§ **TRY IT**
Beginning at the first line of the data, print each line exactly, stopping after the line that contains "### Step 1. Create a storage account".

(Items from a dataset)

━━━━━━

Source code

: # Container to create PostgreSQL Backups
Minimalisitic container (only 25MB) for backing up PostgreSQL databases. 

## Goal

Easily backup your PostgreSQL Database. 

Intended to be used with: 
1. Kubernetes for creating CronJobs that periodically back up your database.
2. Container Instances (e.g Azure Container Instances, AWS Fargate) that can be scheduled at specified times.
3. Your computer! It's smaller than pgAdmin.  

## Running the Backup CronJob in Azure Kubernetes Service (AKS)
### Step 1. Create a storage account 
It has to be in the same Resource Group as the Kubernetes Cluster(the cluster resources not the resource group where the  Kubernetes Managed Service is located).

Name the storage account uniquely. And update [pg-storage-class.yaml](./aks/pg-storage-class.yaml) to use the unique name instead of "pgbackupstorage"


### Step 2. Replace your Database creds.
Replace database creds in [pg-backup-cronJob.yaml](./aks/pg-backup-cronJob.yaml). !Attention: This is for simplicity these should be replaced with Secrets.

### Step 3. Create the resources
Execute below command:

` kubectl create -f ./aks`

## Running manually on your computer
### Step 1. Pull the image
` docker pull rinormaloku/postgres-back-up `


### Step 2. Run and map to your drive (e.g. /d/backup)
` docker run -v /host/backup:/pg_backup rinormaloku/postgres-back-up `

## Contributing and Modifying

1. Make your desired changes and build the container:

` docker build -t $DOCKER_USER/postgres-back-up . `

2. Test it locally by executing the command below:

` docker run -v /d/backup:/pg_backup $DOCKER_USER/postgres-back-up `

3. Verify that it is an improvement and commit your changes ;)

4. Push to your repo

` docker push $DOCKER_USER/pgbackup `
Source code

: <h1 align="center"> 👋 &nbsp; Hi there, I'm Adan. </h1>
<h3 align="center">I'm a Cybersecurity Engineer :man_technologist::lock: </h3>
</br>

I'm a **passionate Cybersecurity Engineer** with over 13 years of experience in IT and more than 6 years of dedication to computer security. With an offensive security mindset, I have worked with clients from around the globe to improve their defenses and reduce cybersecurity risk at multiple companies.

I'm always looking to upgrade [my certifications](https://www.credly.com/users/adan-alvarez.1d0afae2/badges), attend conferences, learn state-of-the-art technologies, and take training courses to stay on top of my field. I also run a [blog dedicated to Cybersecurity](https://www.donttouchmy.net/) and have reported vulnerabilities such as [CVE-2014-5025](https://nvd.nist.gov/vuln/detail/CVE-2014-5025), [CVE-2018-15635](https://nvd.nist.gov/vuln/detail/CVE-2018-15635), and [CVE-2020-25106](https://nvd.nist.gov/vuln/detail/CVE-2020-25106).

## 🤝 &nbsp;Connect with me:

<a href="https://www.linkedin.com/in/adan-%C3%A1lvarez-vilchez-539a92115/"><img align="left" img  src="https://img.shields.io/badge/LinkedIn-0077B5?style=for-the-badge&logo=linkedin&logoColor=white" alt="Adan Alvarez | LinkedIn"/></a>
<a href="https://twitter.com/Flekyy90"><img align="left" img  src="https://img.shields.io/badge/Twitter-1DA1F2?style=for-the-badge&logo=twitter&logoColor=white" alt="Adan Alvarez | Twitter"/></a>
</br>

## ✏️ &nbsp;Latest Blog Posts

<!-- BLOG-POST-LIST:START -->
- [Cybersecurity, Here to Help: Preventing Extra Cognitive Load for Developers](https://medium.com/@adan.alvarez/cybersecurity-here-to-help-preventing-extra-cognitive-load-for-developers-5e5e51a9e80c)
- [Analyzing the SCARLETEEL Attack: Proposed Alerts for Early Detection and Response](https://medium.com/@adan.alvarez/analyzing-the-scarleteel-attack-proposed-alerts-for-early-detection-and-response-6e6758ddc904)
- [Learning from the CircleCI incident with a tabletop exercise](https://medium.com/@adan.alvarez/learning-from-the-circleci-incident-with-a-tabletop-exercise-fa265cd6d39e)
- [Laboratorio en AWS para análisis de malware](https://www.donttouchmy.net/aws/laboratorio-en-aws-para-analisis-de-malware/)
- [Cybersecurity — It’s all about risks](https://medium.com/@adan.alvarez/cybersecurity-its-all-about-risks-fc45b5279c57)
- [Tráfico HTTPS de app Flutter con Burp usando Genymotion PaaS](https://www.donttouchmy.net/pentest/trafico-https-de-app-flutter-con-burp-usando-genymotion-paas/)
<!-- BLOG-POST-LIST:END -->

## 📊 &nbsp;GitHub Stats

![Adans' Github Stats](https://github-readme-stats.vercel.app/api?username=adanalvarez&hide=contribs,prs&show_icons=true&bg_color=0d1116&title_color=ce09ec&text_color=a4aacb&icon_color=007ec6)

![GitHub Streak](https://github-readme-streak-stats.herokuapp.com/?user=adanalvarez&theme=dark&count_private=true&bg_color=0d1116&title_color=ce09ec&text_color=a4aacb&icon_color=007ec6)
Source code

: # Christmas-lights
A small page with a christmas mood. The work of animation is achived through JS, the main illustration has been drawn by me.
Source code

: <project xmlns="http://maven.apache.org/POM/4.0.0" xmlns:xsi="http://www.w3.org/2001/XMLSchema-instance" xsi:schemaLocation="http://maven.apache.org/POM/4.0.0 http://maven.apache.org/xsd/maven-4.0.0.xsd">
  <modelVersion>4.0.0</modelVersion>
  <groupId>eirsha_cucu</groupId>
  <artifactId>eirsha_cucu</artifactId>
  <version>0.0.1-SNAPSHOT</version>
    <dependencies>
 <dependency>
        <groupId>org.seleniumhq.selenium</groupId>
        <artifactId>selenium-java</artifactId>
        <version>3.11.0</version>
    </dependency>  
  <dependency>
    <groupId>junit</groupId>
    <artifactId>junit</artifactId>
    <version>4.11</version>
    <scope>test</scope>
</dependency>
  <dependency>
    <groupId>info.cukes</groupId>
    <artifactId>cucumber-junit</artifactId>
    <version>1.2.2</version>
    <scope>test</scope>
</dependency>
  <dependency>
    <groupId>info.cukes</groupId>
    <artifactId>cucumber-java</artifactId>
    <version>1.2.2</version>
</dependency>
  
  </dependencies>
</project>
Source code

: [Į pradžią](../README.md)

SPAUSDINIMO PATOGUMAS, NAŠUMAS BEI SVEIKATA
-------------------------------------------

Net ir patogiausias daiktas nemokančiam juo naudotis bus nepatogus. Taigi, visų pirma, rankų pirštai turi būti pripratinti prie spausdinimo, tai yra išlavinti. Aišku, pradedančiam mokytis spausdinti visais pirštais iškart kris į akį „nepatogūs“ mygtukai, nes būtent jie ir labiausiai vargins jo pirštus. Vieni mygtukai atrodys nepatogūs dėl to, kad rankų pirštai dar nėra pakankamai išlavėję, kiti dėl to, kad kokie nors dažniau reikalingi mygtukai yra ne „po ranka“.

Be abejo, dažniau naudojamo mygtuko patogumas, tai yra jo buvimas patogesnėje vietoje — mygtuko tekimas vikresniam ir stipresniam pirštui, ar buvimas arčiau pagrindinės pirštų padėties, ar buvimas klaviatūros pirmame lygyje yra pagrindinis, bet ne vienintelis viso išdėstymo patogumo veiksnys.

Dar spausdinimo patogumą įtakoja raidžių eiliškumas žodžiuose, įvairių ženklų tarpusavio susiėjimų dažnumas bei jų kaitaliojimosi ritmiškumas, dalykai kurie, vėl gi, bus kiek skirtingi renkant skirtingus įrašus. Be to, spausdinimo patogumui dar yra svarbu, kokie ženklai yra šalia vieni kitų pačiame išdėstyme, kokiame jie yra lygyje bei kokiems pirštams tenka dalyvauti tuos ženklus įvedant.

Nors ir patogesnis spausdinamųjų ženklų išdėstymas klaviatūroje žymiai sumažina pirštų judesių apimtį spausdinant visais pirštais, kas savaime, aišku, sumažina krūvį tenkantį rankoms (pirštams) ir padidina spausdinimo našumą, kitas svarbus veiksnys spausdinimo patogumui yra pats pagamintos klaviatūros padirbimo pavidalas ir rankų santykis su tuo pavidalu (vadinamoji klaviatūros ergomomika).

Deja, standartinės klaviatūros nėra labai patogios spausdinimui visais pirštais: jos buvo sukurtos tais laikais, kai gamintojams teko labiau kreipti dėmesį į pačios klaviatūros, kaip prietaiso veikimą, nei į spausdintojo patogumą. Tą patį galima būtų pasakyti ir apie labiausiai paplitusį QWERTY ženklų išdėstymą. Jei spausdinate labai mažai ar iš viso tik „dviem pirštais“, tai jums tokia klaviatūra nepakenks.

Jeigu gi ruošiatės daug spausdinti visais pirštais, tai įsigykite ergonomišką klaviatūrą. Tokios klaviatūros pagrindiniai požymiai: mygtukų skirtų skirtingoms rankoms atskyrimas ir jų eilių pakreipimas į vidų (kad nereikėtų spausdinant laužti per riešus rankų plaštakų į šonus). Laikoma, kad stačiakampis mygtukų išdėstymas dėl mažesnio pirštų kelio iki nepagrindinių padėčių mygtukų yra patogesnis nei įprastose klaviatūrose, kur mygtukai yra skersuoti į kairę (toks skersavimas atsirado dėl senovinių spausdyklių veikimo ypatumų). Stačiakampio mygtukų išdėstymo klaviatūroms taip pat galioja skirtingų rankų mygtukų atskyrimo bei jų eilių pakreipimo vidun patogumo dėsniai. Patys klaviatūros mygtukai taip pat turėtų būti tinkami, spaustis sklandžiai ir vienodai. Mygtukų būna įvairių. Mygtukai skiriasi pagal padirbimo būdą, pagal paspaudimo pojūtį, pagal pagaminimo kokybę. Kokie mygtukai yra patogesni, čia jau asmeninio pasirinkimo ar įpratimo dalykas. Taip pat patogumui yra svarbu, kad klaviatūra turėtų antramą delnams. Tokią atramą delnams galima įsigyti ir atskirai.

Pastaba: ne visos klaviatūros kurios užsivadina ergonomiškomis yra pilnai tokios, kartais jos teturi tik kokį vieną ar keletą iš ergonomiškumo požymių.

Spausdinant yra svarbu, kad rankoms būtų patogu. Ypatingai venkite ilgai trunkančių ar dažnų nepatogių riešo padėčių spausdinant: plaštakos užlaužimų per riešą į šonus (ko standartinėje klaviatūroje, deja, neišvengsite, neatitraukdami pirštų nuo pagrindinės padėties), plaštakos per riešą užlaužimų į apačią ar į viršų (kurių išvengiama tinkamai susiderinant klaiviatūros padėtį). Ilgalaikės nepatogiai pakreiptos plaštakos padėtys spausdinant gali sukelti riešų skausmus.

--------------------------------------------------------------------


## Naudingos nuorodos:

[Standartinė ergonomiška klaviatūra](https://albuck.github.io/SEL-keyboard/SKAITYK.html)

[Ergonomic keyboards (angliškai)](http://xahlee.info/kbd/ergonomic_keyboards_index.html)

━━━━━━

§ **RESPONSE BOX**
Source code

: # Container to create PostgreSQL Backups
Minimalisitic container (only 25MB) for backing up PostgreSQL databases. 

## Goal

Easily backup your PostgreSQL Database. 

Intended to be used with: 
1. Kubernetes for creating CronJobs that periodically back up your database.
2. Container Instances (e.g Azure Container Instances, AWS Fargate) that can be scheduled at specified times.
3. Your computer! It's smaller than pgAdmin.  

## Running the Backup CronJob in Azure Kubernetes Service (AKS)
### Step 1. Create a storage account 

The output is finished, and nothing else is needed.